Exercise instructions: Look for the word "https" in the data below, and copy every line that holds it.

Dataset entries:
= Beginning of Section =
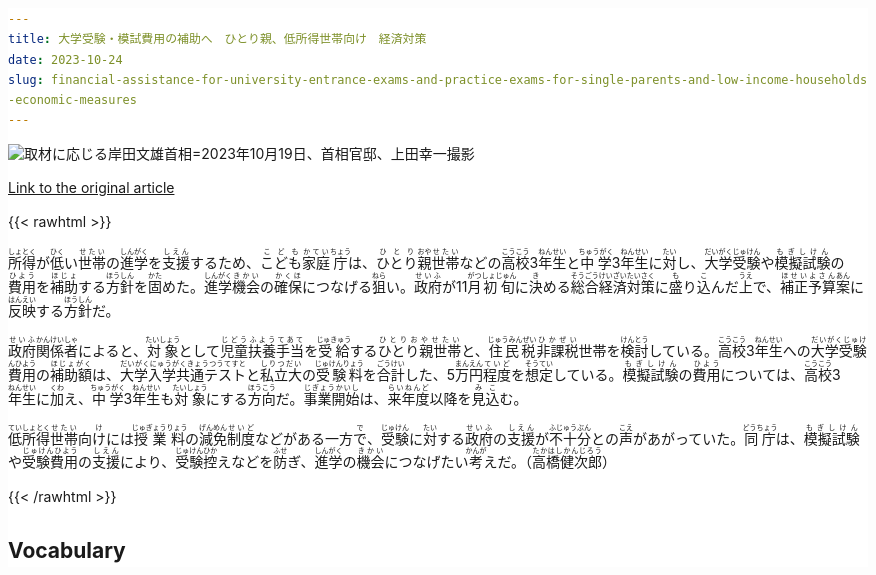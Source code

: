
 ```yaml
---
title: 大学受験・模試費用の補助へ　ひとり親、低所得世帯向け　経済対策
date: 2023-10-24
slug: financial-assistance-for-university-entrance-exams-and-practice-exams-for-single-parents-and-low-income-households-economic-measures
---
```


![取材に応じる岸田文雄首相=2023年10月19日、首相官邸、上田幸一撮影](https://www.asahicom.jp/imgopt/img/b3a4051f88/comm_L/AS20231023001507.jpg "取材に応じる岸田文雄首相=2023年10月19日、首相官邸、上田幸一撮影")

[Link to the original article](https://asahi.com/articles/ASRBR41JMRBRUTFL00L.html?iref=pc_edu_top__n)

{{< rawhtml >}}
<p><ruby>所得<rt>しょとく</rt></ruby>が<ruby>低<rt>ひく</rt></ruby>い<ruby>世帯<rt>せたい</rt></ruby>の<ruby>進学<rt>しんがく</rt></ruby>を<ruby>支援<rt>しえん</rt></ruby>するため、<ruby>こども<rt>こども</rt></ruby><ruby>家庭<rt>かてい</rt></ruby><ruby>庁<rt>ちょう</rt></ruby>は、<ruby>ひとり<rt>ひとり</rt></ruby><ruby>親<rt>おや</rt></ruby><ruby>世帯<rt>せたい</rt></ruby>などの<ruby>高校<rt>こうこう</rt></ruby>3<ruby>年生<rt>ねんせい</rt></ruby>と<ruby>中学<rt>ちゅうがく</rt></ruby>3<ruby>年生<rt>ねんせい</rt></ruby>に<ruby>対<rt>たい</rt></ruby>し、<ruby>大学<rt>だいがく</rt></ruby><ruby>受験<rt>じゅけん</rt></ruby>や<ruby>模擬試験<rt>もぎしけん</rt></ruby>の<ruby>費用<rt>ひよう</rt></ruby>を<ruby>補助<rt>ほじょ</rt></ruby>する<ruby>方針<rt>ほうしん</rt></ruby>を<ruby>固<rt>かた</rt></ruby>めた。<ruby>進学<rt>しんがく</rt></ruby><ruby>機会<rt>きかい</rt></ruby>の<ruby>確保<rt>かくほ</rt></ruby>につなげる<ruby>狙<rt>ねら</rt></ruby>い。<ruby>政府<rt>せいふ</rt></ruby>が11<ruby>月<rt>がつ</rt></ruby><ruby>初旬<rt>しょじゅん</rt></ruby>に<ruby>決<rt>き</rt></ruby>める<ruby>総合<rt>そうごう</rt></ruby><ruby>経済<rt>けいざい</rt></ruby><ruby>対策<rt>たいさく</rt></ruby>に<ruby>盛<rt>も</rt></ruby>り<ruby>込<rt>こ</rt></ruby>んだ<ruby>上<rt>うえ</rt></ruby>で、<ruby>補正<rt>ほせい</rt></ruby><ruby>予算<rt>よさん</rt></ruby><ruby>案<rt>あん</rt></ruby>に<ruby>反映<rt>はんえい</rt></ruby>する<ruby>方針<rt>ほうしん</rt></ruby>だ。</p>

<p><ruby>政府<rt>せいふ</rt></ruby><ruby>関係者<rt>かんけいしゃ</rt></ruby>によると、<ruby>対象<rt>たいしょう</rt></ruby>として<ruby>児童扶養手当<rt>じどうふようてあて</rt></ruby>を<ruby>受給<rt>じゅきゅう</rt></ruby>する<ruby>ひとり親世帯<rt>ひとりおやせたい</rt></ruby>と、<ruby>住民税<rt>じゅうみんぜい</rt></ruby><ruby>非課税<rt>ひかぜい</rt></ruby>世帯を<ruby>検討<rt>けんとう</rt></ruby>している。<ruby>高校<rt>こうこう</rt></ruby>3<ruby>年生<rt>ねんせい</rt></ruby>への<ruby>大学受験費用<rt>だいがくじゅけんひよう</rt></ruby>の<ruby>補助額<rt>ほじょがく</rt></ruby>は、<ruby>大学入学共通テスト<rt>だいがくにゅうがくきょうつうてすと</rt></ruby>と<ruby>私立大<rt>しりつだい</rt></ruby>の<ruby>受験料<rt>じゅけんりょう</rt></ruby>を<ruby>合計<rt>ごうけい</rt></ruby>した、5<ruby>万円<rt>まんえん</rt></ruby><ruby>程度<rt>ていど</rt></ruby>を<ruby>想定<rt>そうてい</rt></ruby>している。<ruby>模擬試験<rt>もぎしけん</rt></ruby>の<ruby>費用<rt>ひよう</rt></ruby>については、<ruby>高校<rt>こうこう</rt></ruby>3<ruby>年生<rt>ねんせい</rt></ruby>に<ruby>加<rt>くわ</rt></ruby>え、<ruby>中学<rt>ちゅうがく</rt></ruby>3<ruby>年生<rt>ねんせい</rt></ruby>も<ruby>対象<rt>たいしょう</rt></ruby>にする<ruby>方向<rt>ほうこう</rt></ruby>だ。<ruby>事業開始<rt>じぎょうかいし</rt></ruby>は、<ruby>来年度<rt>らいねんど</rt></ruby>以降を<ruby>見込<rt>みこ</rt></ruby>む。</p>

<p><ruby>低所得<rt>ていしょとく</rt></ruby><ruby>世帯<rt>せたい</rt></ruby>向<ruby>け<rt>け</rt></ruby>には<ruby>授業料<rt>じゅぎょうりょう</rt></ruby>の<ruby>減免<rt>げんめん</rt></ruby><ruby>制度<rt>せいど</rt></ruby>などがある一方<ruby>で<rt>で</rt></ruby>、<ruby>受験<rt>じゅけん</rt></ruby>に<ruby>対<rt>たい</rt></ruby>する<ruby>政府<rt>せいふ</rt></ruby>の<ruby>支援<rt>しえん</rt></ruby>が<ruby>不十分<rt>ふじゅうぶん</rt></ruby>との<ruby>声<rt>こえ</rt></ruby>があがっていた。<ruby>同庁<rt>どうちょう</rt></ruby>は、<ruby>模擬試験<rt>もぎしけん</rt></ruby>や<ruby>受験費用<rt>じゅけんひよう</rt></ruby>の<ruby>支援<rt>しえん</rt></ruby>により、<ruby>受験<rt>じゅけん</rt></ruby><ruby>控<rt>ひか</rt></ruby>えなどを<ruby>防<rt>ふせ</rt></ruby>ぎ、<ruby>進学<rt>しんがく</rt></ruby>の<ruby>機会<rt>きかい</rt></ruby>につなげたい<ruby>考<rt>かんが</rt></ruby>えだ。（<ruby>高橋健次郎<rt>たかはしかんじろう</rt></ruby>）</p>
{{< /rawhtml >}}

## Vocabulary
= End of Section =
Task result:
![取材に応じる岸田文雄首相=2023年10月19日、首相官邸、上田幸一撮影](https://www.asahicom.jp/imgopt/img/b3a4051f88/comm_L/AS20231023001507.jpg "取材に応じる岸田文雄首相=2023年10月19日、首相官邸、上田幸一撮影")
[Link to the original article](https://asahi.com/articles/ASRBR41JMRBRUTFL00L.html?iref=pc_edu_top__n)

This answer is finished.